Molta enfasi viene posta dagli autori nell’ordine sui seguenti fattori:

1) Acculturazione digitale. La ricerca attesta con grande precisione il legame strettissimo tra scolarizzazione e accesso alla banda larga. La Corea del Sud, una delle icone della penetrazione della banda larga, esibisce un livello di scolarizzazione superiore a quello del Giappone e, di gran lunga, superiore a quello degli Stati Uniti. La morale? Non basta la disponibilità di fibra per fare il miracolo. Dall’altra parte del  mondo, in Costa Rica, l’uso della banda larga raddoppia quando il capo famiglia ha completato la scuola superiore (stessa constatazione per Cile e Porto Rico).
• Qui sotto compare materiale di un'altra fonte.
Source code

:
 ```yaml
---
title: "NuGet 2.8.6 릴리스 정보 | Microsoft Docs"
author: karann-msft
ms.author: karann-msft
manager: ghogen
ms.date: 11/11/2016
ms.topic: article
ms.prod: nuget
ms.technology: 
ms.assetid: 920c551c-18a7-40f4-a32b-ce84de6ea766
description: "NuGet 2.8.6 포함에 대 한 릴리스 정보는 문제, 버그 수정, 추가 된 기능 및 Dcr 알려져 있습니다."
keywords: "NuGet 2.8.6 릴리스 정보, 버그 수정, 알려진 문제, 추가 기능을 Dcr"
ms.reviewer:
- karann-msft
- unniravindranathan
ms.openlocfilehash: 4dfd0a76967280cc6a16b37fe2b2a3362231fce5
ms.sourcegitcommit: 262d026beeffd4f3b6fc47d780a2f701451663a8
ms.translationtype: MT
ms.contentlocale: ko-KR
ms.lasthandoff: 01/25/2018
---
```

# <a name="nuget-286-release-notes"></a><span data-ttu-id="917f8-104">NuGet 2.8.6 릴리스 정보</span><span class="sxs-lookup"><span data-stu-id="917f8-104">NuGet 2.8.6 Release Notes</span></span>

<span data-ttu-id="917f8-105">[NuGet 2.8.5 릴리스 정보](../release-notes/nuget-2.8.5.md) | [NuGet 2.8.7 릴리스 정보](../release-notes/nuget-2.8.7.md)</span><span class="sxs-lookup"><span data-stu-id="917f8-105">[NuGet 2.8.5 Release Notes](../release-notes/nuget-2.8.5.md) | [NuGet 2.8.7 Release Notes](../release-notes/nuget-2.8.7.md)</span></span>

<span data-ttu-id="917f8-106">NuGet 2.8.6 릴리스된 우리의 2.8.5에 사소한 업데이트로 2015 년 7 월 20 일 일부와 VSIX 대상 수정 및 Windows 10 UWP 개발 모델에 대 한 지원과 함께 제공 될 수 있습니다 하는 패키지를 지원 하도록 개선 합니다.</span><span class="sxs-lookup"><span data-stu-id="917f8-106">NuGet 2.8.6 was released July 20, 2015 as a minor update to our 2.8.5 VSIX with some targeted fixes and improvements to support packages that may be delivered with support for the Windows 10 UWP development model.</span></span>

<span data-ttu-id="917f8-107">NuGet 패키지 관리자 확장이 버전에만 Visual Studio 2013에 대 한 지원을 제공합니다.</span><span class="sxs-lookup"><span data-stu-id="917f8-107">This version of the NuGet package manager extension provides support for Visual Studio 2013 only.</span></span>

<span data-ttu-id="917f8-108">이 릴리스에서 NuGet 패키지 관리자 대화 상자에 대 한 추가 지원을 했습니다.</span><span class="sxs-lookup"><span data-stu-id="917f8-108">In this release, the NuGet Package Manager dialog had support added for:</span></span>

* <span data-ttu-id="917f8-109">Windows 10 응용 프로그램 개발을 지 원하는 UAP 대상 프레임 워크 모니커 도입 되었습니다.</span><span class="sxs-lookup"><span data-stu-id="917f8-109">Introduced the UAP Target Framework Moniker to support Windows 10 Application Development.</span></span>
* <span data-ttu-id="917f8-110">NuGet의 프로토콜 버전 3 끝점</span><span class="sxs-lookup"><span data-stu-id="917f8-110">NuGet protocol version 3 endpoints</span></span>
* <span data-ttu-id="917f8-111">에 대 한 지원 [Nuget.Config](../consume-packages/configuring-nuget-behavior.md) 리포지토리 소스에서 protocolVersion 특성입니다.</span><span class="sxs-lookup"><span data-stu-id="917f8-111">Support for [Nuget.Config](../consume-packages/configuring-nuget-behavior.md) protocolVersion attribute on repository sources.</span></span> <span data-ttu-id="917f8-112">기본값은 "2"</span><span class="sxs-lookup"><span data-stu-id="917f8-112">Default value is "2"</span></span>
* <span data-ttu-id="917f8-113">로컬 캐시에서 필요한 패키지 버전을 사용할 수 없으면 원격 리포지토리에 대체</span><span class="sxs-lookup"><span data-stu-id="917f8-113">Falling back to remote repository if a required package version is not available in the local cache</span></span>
2) Anagrafe. Come ha mostrato una ricerca inglese, gli utenti con più di 65 usano poco internet. Il gap generazionale è addirittura drammatico nei paesi emergenti dove dopo i 30 anni cala significativamente l’uso di internet.

3) Mancanza di rilevanza. Il “cosa ci faccio?” con la banda larga viene prima del “quanto mi costa?”.

4) Accessibilità economica. Solo al quarto posto figura il costo che riguarda tanto gli abbonamenti quanto l’acquisto dei terminali.

Tra le risposte che suggeriscono gli autori, quella che ruota intorno alla formazione scolastica viene al primo posto. E tuttavia non mancano altri suggerimenti diretti a  incentivare l’interesse per  l’accesso ad internet.

Uno di questi suggerimenti verte sul Wi-Fi. Passando in rassegna un’ampia casistica che va dalla metropolitana di Londra, passando per Francia e Grecia, per finire con la Tailandia, il Brasile e l’India viene mostrato il contributo arrecato dalla disponibilità del Wi-Fi libero allo sviluppo dell’interesse dei cittadini per la banda larga.

Un caso interessante è quello di Hong Kong, una città che vanta una penetrazione altissima della banda larga e che, nondimeno, ha investito molto sulla disponibilità di Wi-Fi, raggiungendo a metà del 2012 ben 400 siti cui sono destinati a seguire altri spazi con velocità ancora maggiore.

Dato il tempo richiesto per intervenire sugli altri fattori strutturali, quella del Wi-Fi civico sembra pertanto una risposta immediata ed efficace, anche se non risolutiva, a un gap che in Italia – complici i ritardi nella scolarizzazione e la composizione anagrafica della popolazione – rischia di fare sentire ancora  a lungo i suoi effetti.